### Problem description:
Please write out the lines of the data exactly, beginning with the first and ending with the line containing "showing the elemental"; leave the pictures behind.

### Records for this task:
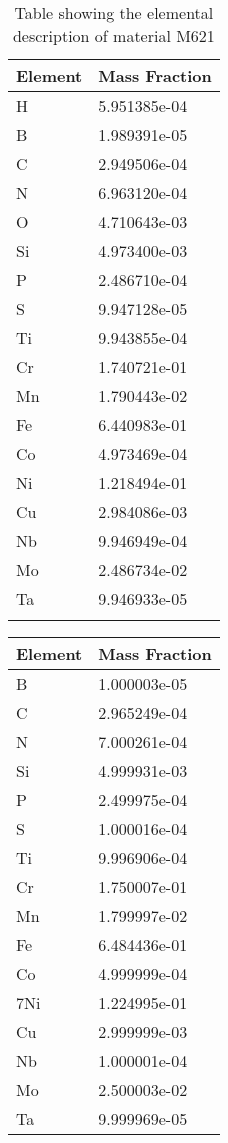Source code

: \begin{centering}
\begin{longtable}[ht!]
  { p{} | p{} }
\hline
Element & Mass Fraction\\
\hline
H &  5.951385e-04\\
B &  1.989391e-05\\
C &  2.949506e-04\\
N &  6.963120e-04\\
O &  4.710643e-03\\
Si &  4.973400e-03\\
P &  2.486710e-04\\
S &  9.947128e-05\\
Ti &  9.943855e-04\\
Cr &  1.740721e-01\\
Mn &  1.790443e-02\\
Fe &  6.440983e-01\\
Co &  4.973469e-04\\
Ni &  1.218494e-01\\
Cu &  2.984086e-03\\
Nb &  9.946949e-04\\
Mo &  2.486734e-02\\
Ta &  9.946933e-05\\

\caption{Table showing the elemental description of material M621}
\label{table:material_M621}
\end{longtable}
\clearpage

\begin{longtable}[ht!]
  { p{} | p{} }
\hline
Element & Mass Fraction\\
\hline
B &  1.000003e-05\\
C &  2.965249e-04\\
N &  7.000261e-04\\
Si &  4.999931e-03\\
P &  2.499975e-04\\
S &  1.000016e-04\\
Ti &  9.996906e-04\\
Cr &  1.750007e-01\\
Mn &  1.799997e-02\\
Fe &  6.484436e-01\\
Co &  4.999999e-04\\
7Ni &  1.224995e-01\\
Cu &  2.999999e-03\\
Nb &  1.000001e-04\\
Mo &  2.500003e-02\\
Ta &  9.999969e-05\\


\end{longtable}
\end{centering}
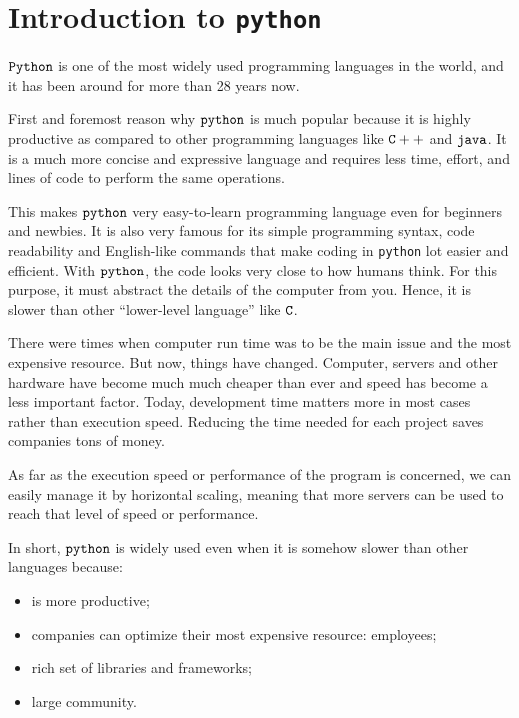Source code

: \chapter{Introduction to \texttt{python}}\label{introduction-to-python---lesson-1}

$\tt{Python}$ is one of the most widely used programming languages in the world, and it has been around for more than 28 years now.

First and foremost reason why $\tt{python}$ is much popular because it is highly productive as compared to other programming languages like $\tt{C++}$ and $\tt{java}$. It is a much more concise and expressive language and requires less time, effort, and lines of code to perform the same operations.

This makes $\tt{python}$ very easy-to-learn programming language even for beginners and newbies. It is also very famous for its simple programming syntax, code readability and English-like commands that make coding in \texttt{python} lot easier and efficient.
With $\tt{python}$, the code looks very close to how humans think. For this purpose, it must abstract the details of the computer from you. Hence, it is slower than other “lower-level language” like $\tt{C}$.

There were times when computer run time was to be the main issue and the most expensive resource. But now, things have changed. Computer, servers and other hardware have become much much cheaper than ever and speed has become a less important factor. Today, development time matters more in most cases rather than execution speed. Reducing the time needed for each project saves companies tons of money.

As far as the execution speed or performance of the program is concerned, we can easily manage it by horizontal scaling, meaning that more servers can be used to reach that level of speed or performance.

In short, $\tt{python}$ is widely used even when it is somehow slower than other languages because:
\begin{itemize}
  \item is more productive;
  \item companies can optimize their most expensive resource: employees;
  \item rich set of libraries and frameworks;
  \item large community.
\end{itemize}


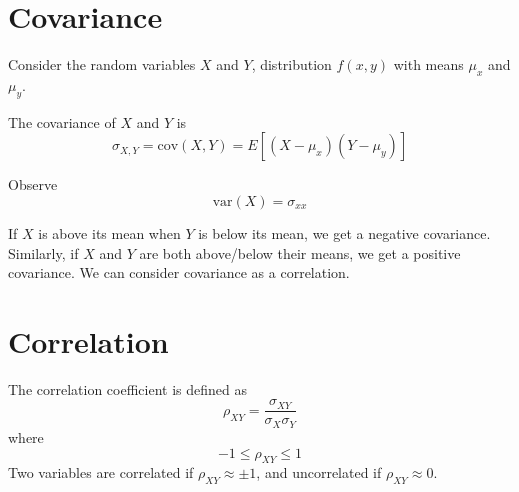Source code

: \documentclass[12pt]{article}
\begin{document}
\section{Covariance}

Consider the random variables $X$ and $Y$, distribution $f(x,y)$ with means $\mu_x$ and $\mu_y$.

\begin{defn}
	The covariance of $X$ and $Y$ is
	$$\sigma_{X,Y} = \text{cov}(X,Y) = E[(X-\mu_x)(Y-\mu_y)]$$
\end{defn}

Observe
$$\text{var}(X) = \sigma_{xx}$$

If $X$ is above its mean when $Y$ is below its mean, we get a negative covariance. Similarly, if $X$ and $Y$ are both above/below their means, we get a positive covariance. We can consider covariance as a correlation.

\section{Correlation}

\begin{defn}
	The correlation coefficient is defined as
	$$\rho_{XY} = \frac{\sigma_{XY}}{\sigma_X\sigma_Y}$$
	where
	$$-1\leq \rho_{XY} \leq 1$$
	Two variables are correlated if $\rho_{XY}\approx\pm1$, and uncorrelated if $\rho_{XY}\approx0$.
\end{defn}
\end{document}
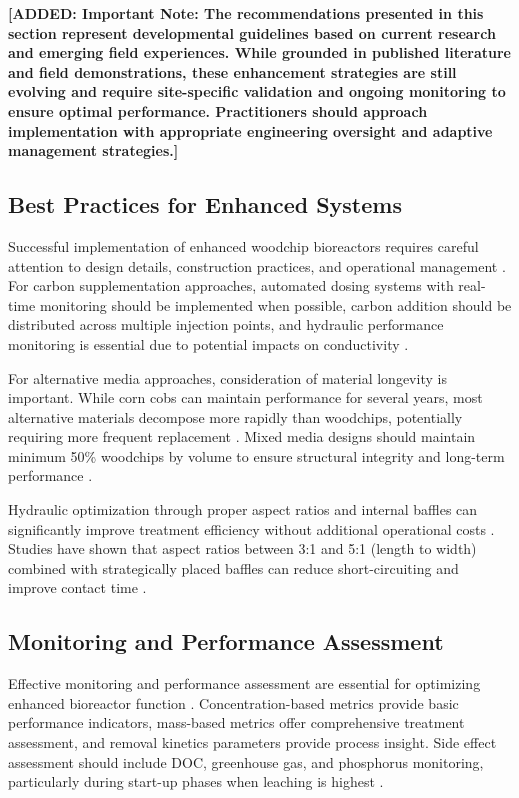 \documentclass[12pt,a4paper]{article}
\newcommand{\added}[1]{\textcolor{addedtext}{\textbf{[ADDED: #1]}}}
\begin{document}
\added{\textbf{Important Note}: The recommendations presented in this section represent developmental guidelines based on current research and emerging field experiences. While grounded in published literature and field demonstrations, these enhancement strategies are still evolving and require site-specific validation and ongoing monitoring to ensure optimal performance. Practitioners should approach implementation with appropriate engineering oversight and adaptive management strategies.}

\subsection{Best Practices for Enhanced Systems}

Successful implementation of enhanced woodchip bioreactors requires careful attention to design details, construction practices, and operational management \citep{RN310, RN312}. For carbon supplementation approaches, automated dosing systems with real-time monitoring should be implemented when possible, carbon addition should be distributed across multiple injection points, and hydraulic performance monitoring is essential due to potential impacts on conductivity \citep{RN632}.

For alternative media approaches, consideration of material longevity is important. While corn cobs can maintain performance for several years, most alternative materials decompose more rapidly than woodchips, potentially requiring more frequent replacement \citep{RN350, RN624}. Mixed media designs should maintain minimum 50\% woodchips by volume to ensure structural integrity and long-term performance \citep{RN350}.

Hydraulic optimization through proper aspect ratios and internal baffles can significantly improve treatment efficiency without additional operational costs \citep{RN309}. Studies have shown that aspect ratios between 3:1 and 5:1 (length to width) combined with strategically placed baffles can reduce short-circuiting and improve contact time \citep{RN309}.

\subsection{Monitoring and Performance Assessment}

Effective monitoring and performance assessment are essential for optimizing enhanced bioreactor function \citep{RN310, RN312}. Concentration-based metrics provide basic performance indicators, mass-based metrics offer comprehensive treatment assessment, and removal kinetics parameters provide process insight. Side effect assessment should include DOC, greenhouse gas, and phosphorus monitoring, particularly during start-up phases when leaching is highest \citep{RN291, RN1181}.
\end{document}
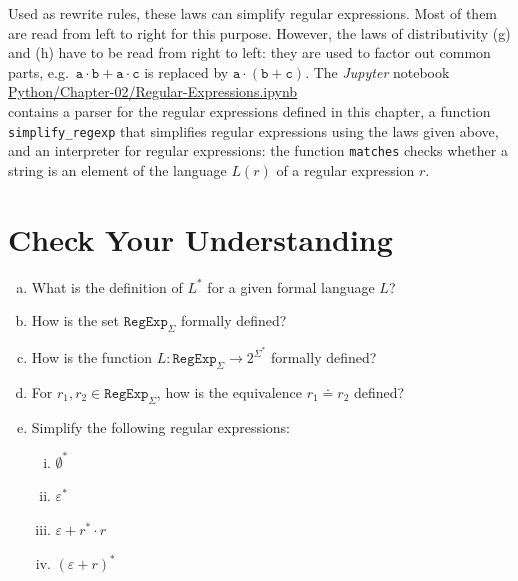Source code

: Used as rewrite rules, these laws can simplify regular expressions.  Most of them are read from left to right
for this purpose.  However, the laws of distributivity (g) and (h) have to be read from right to left: they are
used to factor out common parts, e.g.~$\mathtt{a} \cdot \mathtt{b} + \mathtt{a} \cdot \mathtt{c}$ is
replaced by $\mathtt{a} \cdot (\mathtt{b} + \mathtt{c})$.  The \textsl{Jupyter}
notebook
\\[0.2cm]
\hspace*{1.3cm}
\href{https://github.com/karlstroetmann/Formal-Languages/blob/master/Python/Chapter-02/Regular-Expressions.ipynb}{Python/Chapter-02/Regular-Expressions.ipynb}
\\[0.2cm]
contains a parser for the regular expressions defined in this chapter, a function \texttt{simplify\_regexp}
that simplifies regular expressions using the laws given above, and an interpreter for regular expressions:
the function \texttt{matches} checks whether a string is an element of the language $L(r)$ of a regular
expression $r$.
\pagebreak

\section{Check Your Understanding}
\begin{enumerate}[(a)]
\item What is the definition of $ L^* $ for a given formal language $ L $?
\item How is the set $ \texttt{RegExp}_\Sigma $ formally defined?
\item How is the function $ L: \texttt{RegExp}_\Sigma \rightarrow 2^{\Sigma^*} $ formally defined?
\item For $ r_1, r_2 \in \texttt{RegExp}_\Sigma $, how is the equivalence $ r_1 \doteq r_2 $ defined?
\item Simplify the following regular expressions:
  \begin{enumerate}[i.]
  \item $\emptyset^*$
  \item $\varepsilon^*$
  \item $\varepsilon + r^* \cdot r$
  \item $(\varepsilon + r)^*$
  \end{enumerate}
\end{enumerate}




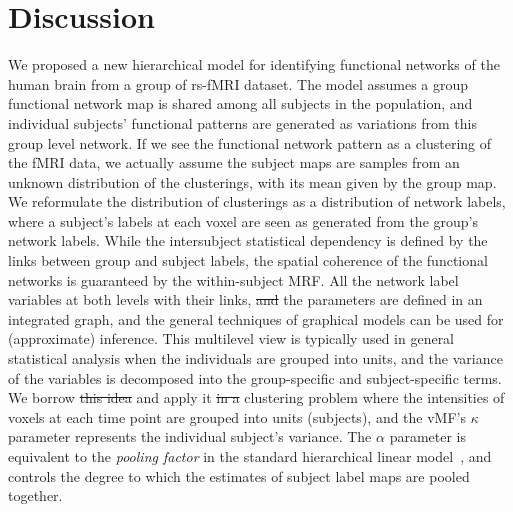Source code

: \documentclass[review,authoryear]{elsarticle}
\providecommand{\DIFadd}[1]{{\protect\color{blue}\uwave{#1}}} %
\providecommand{\DIFdel}[1]{{\protect\color{red}\sout{#1}}}                      %
\providecommand{\DIFaddbegin}{} %
\providecommand{\DIFaddend}{} %
\providecommand{\DIFdelbegin}{} %
\providecommand{\DIFdelend}{} %
\begin{document}
\section{Discussion}
\label{sec:discussion}
We proposed a new hierarchical model for identifying functional networks of the
human brain from a group of rs-fMRI dataset. The model assumes a group
functional network map is shared among all subjects in the population, and
individual subjects' functional patterns are generated as variations from this
group level network. If we see the functional network pattern as a clustering of
the fMRI data, we actually assume the subject maps are samples from an unknown
distribution of the clusterings, with its mean given by the group map. We
reformulate the distribution of clusterings as a distribution of network labels,
where a subject's labels at each voxel are seen as generated from the group's
network labels. While the intersubject statistical dependency is defined by the
links between group and subject labels, the spatial coherence of the functional
networks is guaranteed by the within-subject MRF. All the network label
variables at both levels with their links, \DIFdelbegin \DIFdel{and }\DIFdelend \DIFaddbegin \DIFadd{along with }\DIFaddend the parameters are defined
in an integrated graph, and the general techniques of graphical models can be
used for (approximate) inference. This multilevel view is typically used in
general statistical analysis when the individuals are grouped into units, and
the variance of the variables is decomposed into the group-specific and
subject-specific terms. We borrow \DIFdelbegin \DIFdel{this idea }\DIFdelend \DIFaddbegin \DIFadd{the multilevel view }\DIFaddend and apply it \DIFdelbegin \DIFdel{in a }\DIFdelend \DIFaddbegin \DIFadd{to the
}\DIFaddend clustering problem where the intensities of voxels at each time point are
grouped into units (subjects), and the vMF's $\kappa$ parameter represents the
individual subject's variance. The $\alpha$ parameter is equivalent to the
\emph{pooling factor} in the standard hierarchical linear
model~\citep{gelman2006bayesian}, and controls the degree to which the estimates
of subject label maps are pooled together.
\end{document}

### Task solution:
Source code

: \begin{centering}
\begin{longtable}[ht!]
  { p{} | p{} }
\hline
Element & Mass Fraction\\
\hline
H &  5.951385e-04\\
B &  1.989391e-05\\
C &  2.949506e-04\\
N &  6.963120e-04\\
O &  4.710643e-03\\
Si &  4.973400e-03\\
P &  2.486710e-04\\
S &  9.947128e-05\\
Ti &  9.943855e-04\\
Cr &  1.740721e-01\\
Mn &  1.790443e-02\\
Fe &  6.440983e-01\\
Co &  4.973469e-04\\
Ni &  1.218494e-01\\
Cu &  2.984086e-03\\
Nb &  9.946949e-04\\
Mo &  2.486734e-02\\
Ta &  9.946933e-05\\

\caption{Table showing the elemental description of material M621}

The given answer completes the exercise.